Skip to contents

This convenience function retrieves the row(s) with the highest confidence value within each time interval. It can also limit the results to a specific time interval if specified.

Usage

get_top_prediction(data, filter = NULL)

Arguments

data

A data frame with columns 'start', 'end', 'scientific_name', 'common_name', and 'confidence'. This data frame is typically the output from predictions_to_df.

filter

A list containing 'start' and 'end' values to filter the data before calculation.
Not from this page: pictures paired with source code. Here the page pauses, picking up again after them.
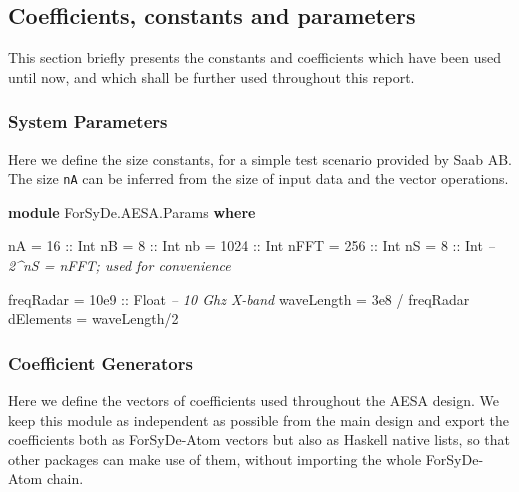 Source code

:\documentclass[
  a4paper,
]{article}
\newenvironment{Shaded}{}{}
\newcommand{\CommentTok}[1]{\textcolor[rgb]{0.38,0.63,0.69}{\textit{#1}}}
\newcommand{\DataTypeTok}[1]{\textcolor[rgb]{0.56,0.13,0.00}{#1}}
\newcommand{\DecValTok}[1]{\textcolor[rgb]{0.25,0.63,0.44}{#1}}
\newcommand{\FloatTok}[1]{\textcolor[rgb]{0.25,0.63,0.44}{#1}}
\newcommand{\FunctionTok}[1]{\textcolor[rgb]{0.02,0.16,0.49}{#1}}
\newcommand{\KeywordTok}[1]{\textcolor[rgb]{0.00,0.44,0.13}{\textbf{#1}}}
\newcommand{\NormalTok}[1]{#1}
\newcommand{\OtherTok}[1]{\textcolor[rgb]{0.00,0.44,0.13}{#1}}
\begin{document}
\hypertarget{sec:consts-coefs-atom}{%
\subsection{Coefficients, constants and
parameters}\label{sec:consts-coefs-atom}}

This section briefly presents the constants and coefficients which have
been used until now, and which shall be further used throughout this
report.

\hypertarget{sec:aesa-parameters}{%
\subsubsection{System Parameters}\label{sec:aesa-parameters}}

Here we define the size constants, for a simple test scenario provided
by Saab AB. The size \texttt{nA} can be inferred from the size of input
data and the vector operations.

\begin{Shaded}
\begin{Highlighting}[numbers=left,,firstnumber=6,]
\KeywordTok{module} \DataTypeTok{ForSyDe.AESA.Params} \KeywordTok{where}

\NormalTok{nA   }\FunctionTok{=}   \DecValTok{16}\OtherTok{ ::} \DataTypeTok{Int}
\NormalTok{nB   }\FunctionTok{=}    \DecValTok{8}\OtherTok{ ::} \DataTypeTok{Int}
\NormalTok{nb   }\FunctionTok{=} \DecValTok{1024}\OtherTok{ ::} \DataTypeTok{Int}
\NormalTok{nFFT }\FunctionTok{=}  \DecValTok{256}\OtherTok{ ::} \DataTypeTok{Int}
\NormalTok{nS   }\FunctionTok{=}    \DecValTok{8}\OtherTok{ ::} \DataTypeTok{Int} \CommentTok{-- 2^nS = nFFT; used for convenience}

\NormalTok{freqRadar  }\FunctionTok{=} \FloatTok{10e9}\OtherTok{ ::} \DataTypeTok{Float} \CommentTok{-- 10 Ghz X-band}
\NormalTok{waveLength }\FunctionTok{=} \FloatTok{3e8} \FunctionTok{/}\NormalTok{ freqRadar}
\NormalTok{dElements  }\FunctionTok{=}\NormalTok{ waveLength}\FunctionTok{/}\DecValTok{2}
\end{Highlighting}
\end{Shaded}

\hypertarget{sec:coefs-atom}{%
\subsubsection{Coefficient Generators}\label{sec:coefs-atom}}

Here we define the vectors of coefficients used throughout the AESA
design. We keep this module as independent as possible from the main
design and export the coefficients both as ForSyDe-Atom vectors but also
as Haskell native lists, so that other packages can make use of them,
without importing the whole ForSyDe-Atom chain.
\end{document}
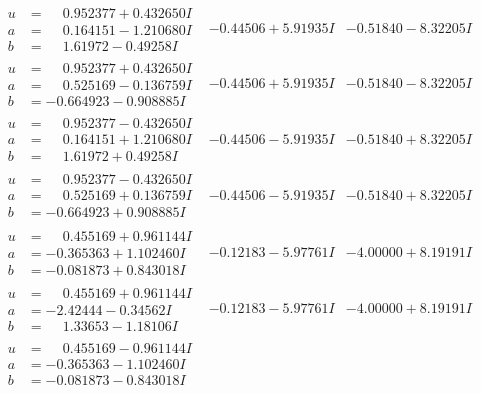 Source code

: \documentclass[1p]{elsarticle_modified}
\theoremstyle{definition}
\begin{document}
$$\begin{array}{c|c|c}
\begin{aligned}
u &= \phantom{-}0.952377 + 0.432650 I \\
a &= \phantom{-}0.164151 - 1.210680 I \\
b &= \phantom{-}1.61972 - 0.49258 I\end{aligned}
 & -0.44506 + 5.91935 I & -0.51840 - 8.32205 I \\ \hline\begin{aligned}
u &= \phantom{-}0.952377 + 0.432650 I \\
a &= \phantom{-}0.525169 - 0.136759 I \\
b &= -0.664923 - 0.908885 I\end{aligned}
 & -0.44506 + 5.91935 I & -0.51840 - 8.32205 I \\ \hline\begin{aligned}
u &= \phantom{-}0.952377 - 0.432650 I \\
a &= \phantom{-}0.164151 + 1.210680 I \\
b &= \phantom{-}1.61972 + 0.49258 I\end{aligned}
 & -0.44506 - 5.91935 I & -0.51840 + 8.32205 I \\ \hline\begin{aligned}
u &= \phantom{-}0.952377 - 0.432650 I \\
a &= \phantom{-}0.525169 + 0.136759 I \\
b &= -0.664923 + 0.908885 I\end{aligned}
 & -0.44506 - 5.91935 I & -0.51840 + 8.32205 I \\ \hline\begin{aligned}
u &= \phantom{-}0.455169 + 0.961144 I \\
a &= -0.365363 + 1.102460 I \\
b &= -0.081873 + 0.843018 I\end{aligned}
 & -0.12183 - 5.97761 I & -4.00000 + 8.19191 I \\ \hline\begin{aligned}
u &= \phantom{-}0.455169 + 0.961144 I \\
a &= -2.42444 - 0.34562 I \\
b &= \phantom{-}1.33653 - 1.18106 I\end{aligned}
 & -0.12183 - 5.97761 I & -4.00000 + 8.19191 I \\ \hline\begin{aligned}
u &= \phantom{-}0.455169 - 0.961144 I \\
a &= -0.365363 - 1.102460 I \\
b &= -0.081873 - 0.843018 I\end{aligned}

\end{array}$$
\end{document}

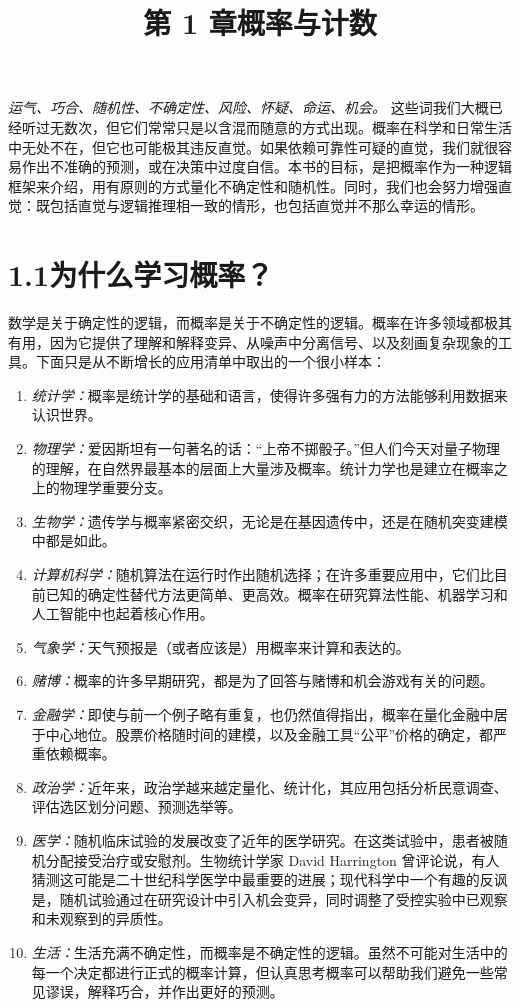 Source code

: \documentclass[UTF8,12pt,a4paper,fontset=fandol]{ctexart}
\title{第 1 章\quad 概率与计数}
\author{}
\date{}
\begin{document}
\maketitle

\noindent\textit{运气、巧合、随机性、不确定性、风险、怀疑、命运、机会。}
这些词我们大概已经听过无数次，但它们常常只是以含混而随意的方式出现。概率在科学和日常生活中无处不在，但它也可能极其违反直觉。如果依赖可靠性可疑的直觉，我们就很容易作出不准确的预测，或在决策中过度自信。本书的目标，是把概率作为一种逻辑框架来介绍，用有原则的方式量化不确定性和随机性。同时，我们也会努力增强直觉：既包括直觉与逻辑推理相一致的情形，也包括直觉并不那么幸运的情形。

\section*{1.1\quad 为什么学习概率？}

数学是关于确定性的逻辑，而概率是关于不确定性的逻辑。概率在许多领域都极其有用，因为它提供了理解和解释变异、从噪声中分离信号、以及刻画复杂现象的工具。下面只是从不断增长的应用清单中取出的一个很小样本：

\begin{enumerate}
  \item \textit{统计学：}概率是统计学的基础和语言，使得许多强有力的方法能够利用数据来认识世界。
  \item \textit{物理学：}爱因斯坦有一句著名的话：“上帝不掷骰子。”但人们今天对量子物理的理解，在自然界最基本的层面上大量涉及概率。统计力学也是建立在概率之上的物理学重要分支。
  \item \textit{生物学：}遗传学与概率紧密交织，无论是在基因遗传中，还是在随机突变建模中都是如此。
  \item \textit{计算机科学：}随机算法在运行时作出随机选择；在许多重要应用中，它们比目前已知的确定性替代方法更简单、更高效。概率在研究算法性能、机器学习和人工智能中也起着核心作用。
  \item \textit{气象学：}天气预报是（或者应该是）用概率来计算和表达的。
  \item \textit{赌博：}概率的许多早期研究，都是为了回答与赌博和机会游戏有关的问题。
  \item \textit{金融学：}即使与前一个例子略有重复，也仍然值得指出，概率在量化金融中居于中心地位。股票价格随时间的建模，以及金融工具“公平”价格的确定，都严重依赖概率。
  \item \textit{政治学：}近年来，政治学越来越定量化、统计化，其应用包括分析民意调查、评估选区划分问题、预测选举等。
  \item \textit{医学：}随机临床试验的发展改变了近年的医学研究。在这类试验中，患者被随机分配接受治疗或安慰剂。生物统计学家 David Harrington 曾评论说，有人猜测这可能是二十世纪科学医学中最重要的进展；现代科学中一个有趣的反讽是，随机试验通过在研究设计中引入机会变异，同时调整了受控实验中已观察和未观察到的异质性。
  \item \textit{生活：}生活充满不确定性，而概率是不确定性的逻辑。虽然不可能对生活中的每一个决定都进行正式的概率计算，但认真思考概率可以帮助我们避免一些常见谬误，解释巧合，并作出更好的预测。
\end{enumerate}
\end{document}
If NULL, the function processes all time intervals.

Value

A data frame containing the rows with the highest confidence per group or for the specified interval.

Examples

if (FALSE) { # interactive()
# Example data
data <- data.frame(
  start = c(0, 0, 1, 1, 2, 2),
  end = c(1, 1, 2, 2, 3, 3),
  scientific_name = c(
    "Species A",
    "Species B",
    "Species A",
    "Species B",
    "Species A",
    "Species B"
  ),
  common_name = c(
    "Common A",
    "Common B",
    "Common A",
    "Common B",
    "Common A",
    "Common B"
  ),
  confidence = c(0.1, 0.2, 0.5, 0.3, 0.7, 0.8)
)
data

# Get top prediction for each time interval
get_top_prediction(data)

# Get top prediction for a specific time interval
get_top_prediction(data, filter = list(start = 1, end = 2))

# The same thing can be done using dplyr
# data |>
#    dplyr::group_by(start, end) |>
#    dplyr::slice_max(order_by = confidence)
}